• WHAT YOU WILL DO:
Retype every record exactly as it appears.
START SUPPLIED DATA
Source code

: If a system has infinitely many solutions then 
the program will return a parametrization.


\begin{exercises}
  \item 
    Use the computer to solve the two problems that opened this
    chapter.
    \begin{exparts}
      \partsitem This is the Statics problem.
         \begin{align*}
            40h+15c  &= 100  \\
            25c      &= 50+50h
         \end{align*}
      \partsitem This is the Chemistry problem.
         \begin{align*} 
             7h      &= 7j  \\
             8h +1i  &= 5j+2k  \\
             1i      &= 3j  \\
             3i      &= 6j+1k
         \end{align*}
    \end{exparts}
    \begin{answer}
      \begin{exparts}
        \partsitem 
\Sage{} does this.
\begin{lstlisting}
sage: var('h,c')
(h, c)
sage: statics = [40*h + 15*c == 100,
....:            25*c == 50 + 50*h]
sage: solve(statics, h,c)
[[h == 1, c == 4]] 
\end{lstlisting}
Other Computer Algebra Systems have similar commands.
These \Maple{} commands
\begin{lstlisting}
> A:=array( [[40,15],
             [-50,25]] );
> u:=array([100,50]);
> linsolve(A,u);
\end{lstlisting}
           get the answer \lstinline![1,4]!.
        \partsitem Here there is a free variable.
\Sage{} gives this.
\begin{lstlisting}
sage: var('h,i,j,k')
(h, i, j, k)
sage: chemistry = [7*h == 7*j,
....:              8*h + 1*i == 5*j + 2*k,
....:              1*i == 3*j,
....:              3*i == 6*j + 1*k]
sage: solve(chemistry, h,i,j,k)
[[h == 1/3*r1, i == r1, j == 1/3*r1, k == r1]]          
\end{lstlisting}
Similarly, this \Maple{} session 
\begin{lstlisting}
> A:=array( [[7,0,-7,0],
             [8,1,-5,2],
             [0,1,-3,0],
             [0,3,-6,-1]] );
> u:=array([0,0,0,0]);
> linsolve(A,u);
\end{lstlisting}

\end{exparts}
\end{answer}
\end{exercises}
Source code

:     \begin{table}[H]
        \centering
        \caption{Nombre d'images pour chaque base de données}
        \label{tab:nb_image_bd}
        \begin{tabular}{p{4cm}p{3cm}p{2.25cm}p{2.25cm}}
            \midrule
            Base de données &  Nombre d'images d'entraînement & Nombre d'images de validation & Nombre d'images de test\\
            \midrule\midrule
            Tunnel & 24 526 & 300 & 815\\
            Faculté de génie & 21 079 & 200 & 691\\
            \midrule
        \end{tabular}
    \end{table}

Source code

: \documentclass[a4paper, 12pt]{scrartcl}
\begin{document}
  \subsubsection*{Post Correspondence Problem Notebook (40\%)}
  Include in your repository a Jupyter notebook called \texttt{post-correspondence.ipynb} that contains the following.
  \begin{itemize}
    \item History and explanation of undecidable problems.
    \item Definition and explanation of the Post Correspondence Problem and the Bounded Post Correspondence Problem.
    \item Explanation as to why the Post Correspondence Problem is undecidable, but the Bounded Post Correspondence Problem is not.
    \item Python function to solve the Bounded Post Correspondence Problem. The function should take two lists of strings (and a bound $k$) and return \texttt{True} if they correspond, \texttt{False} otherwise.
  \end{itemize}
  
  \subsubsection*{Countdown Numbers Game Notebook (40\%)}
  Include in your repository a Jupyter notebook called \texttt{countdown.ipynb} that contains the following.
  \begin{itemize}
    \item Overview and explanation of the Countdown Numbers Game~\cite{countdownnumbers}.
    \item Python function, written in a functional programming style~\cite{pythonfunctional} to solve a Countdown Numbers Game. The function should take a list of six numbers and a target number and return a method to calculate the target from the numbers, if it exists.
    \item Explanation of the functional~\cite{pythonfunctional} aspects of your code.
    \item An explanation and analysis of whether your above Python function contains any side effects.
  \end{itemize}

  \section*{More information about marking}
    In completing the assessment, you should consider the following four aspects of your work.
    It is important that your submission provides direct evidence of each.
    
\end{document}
END SUPPLIED DATA
• REPLY:
Source code

: If a system has infinitely many solutions then 
the program will return a parametrization.


\begin{exercises}
  \item 
    Use the computer to solve the two problems that opened this
    chapter.
    \begin{exparts}
      \partsitem This is the Statics problem.
         \begin{align*}
            40h+15c  &= 100  \\
            25c      &= 50+50h
         \end{align*}
      \partsitem This is the Chemistry problem.
         \begin{align*} 
             7h      &= 7j  \\
             8h +1i  &= 5j+2k  \\
             1i      &= 3j  \\
             3i      &= 6j+1k
         \end{align*}
    \end{exparts}
    \begin{answer}
      \begin{exparts}
        \partsitem 
\Sage{} does this.
\begin{lstlisting}
sage: var('h,c')
(h, c)
sage: statics = [40*h + 15*c == 100,
....:            25*c == 50 + 50*h]
sage: solve(statics, h,c)
[[h == 1, c == 4]] 
\end{lstlisting}
Other Computer Algebra Systems have similar commands.
These \Maple{} commands
\begin{lstlisting}
> A:=array( [[40,15],
             [-50,25]] );
> u:=array([100,50]);
> linsolve(A,u);
\end{lstlisting}
           get the answer \lstinline![1,4]!.
        \partsitem Here there is a free variable.
\Sage{} gives this.
\begin{lstlisting}
sage: var('h,i,j,k')
(h, i, j, k)
sage: chemistry = [7*h == 7*j,
....:              8*h + 1*i == 5*j + 2*k,
....:              1*i == 3*j,
....:              3*i == 6*j + 1*k]
sage: solve(chemistry, h,i,j,k)
[[h == 1/3*r1, i == r1, j == 1/3*r1, k == r1]]          
\end{lstlisting}
Similarly, this \Maple{} session 
\begin{lstlisting}
> A:=array( [[7,0,-7,0],
             [8,1,-5,2],
             [0,1,-3,0],
             [0,3,-6,-1]] );
> u:=array([0,0,0,0]);
> linsolve(A,u);
\end{lstlisting}

\end{exparts}
\end{answer}
\end{exercises}
Source code

:     \begin{table}[H]
        \centering
        \caption{Nombre d'images pour chaque base de données}
        \label{tab:nb_image_bd}
        \begin{tabular}{p{4cm}p{3cm}p{2.25cm}p{2.25cm}}
            \midrule
            Base de données &  Nombre d'images d'entraînement & Nombre d'images de validation & Nombre d'images de test\\
            \midrule\midrule
            Tunnel & 24 526 & 300 & 815\\
            Faculté de génie & 21 079 & 200 & 691\\
            \midrule
        \end{tabular}
    \end{table}

Source code

: \documentclass[a4paper, 12pt]{scrartcl}
\begin{document}
  \subsubsection*{Post Correspondence Problem Notebook (40\%)}
  Include in your repository a Jupyter notebook called \texttt{post-correspondence.ipynb} that contains the following.
  \begin{itemize}
    \item History and explanation of undecidable problems.
    \item Definition and explanation of the Post Correspondence Problem and the Bounded Post Correspondence Problem.
    \item Explanation as to why the Post Correspondence Problem is undecidable, but the Bounded Post Correspondence Problem is not.
    \item Python function to solve the Bounded Post Correspondence Problem. The function should take two lists of strings (and a bound $k$) and return \texttt{True} if they correspond, \texttt{False} otherwise.
  \end{itemize}
  
  \subsubsection*{Countdown Numbers Game Notebook (40\%)}
  Include in your repository a Jupyter notebook called \texttt{countdown.ipynb} that contains the following.
  \begin{itemize}
    \item Overview and explanation of the Countdown Numbers Game~\cite{countdownnumbers}.
    \item Python function, written in a functional programming style~\cite{pythonfunctional} to solve a Countdown Numbers Game. The function should take a list of six numbers and a target number and return a method to calculate the target from the numbers, if it exists.
    \item Explanation of the functional~\cite{pythonfunctional} aspects of your code.
    \item An explanation and analysis of whether your above Python function contains any side effects.
  \end{itemize}

  \section*{More information about marking}
    In completing the assessment, you should consider the following four aspects of your work.
    It is important that your submission provides direct evidence of each.
    
\end{document}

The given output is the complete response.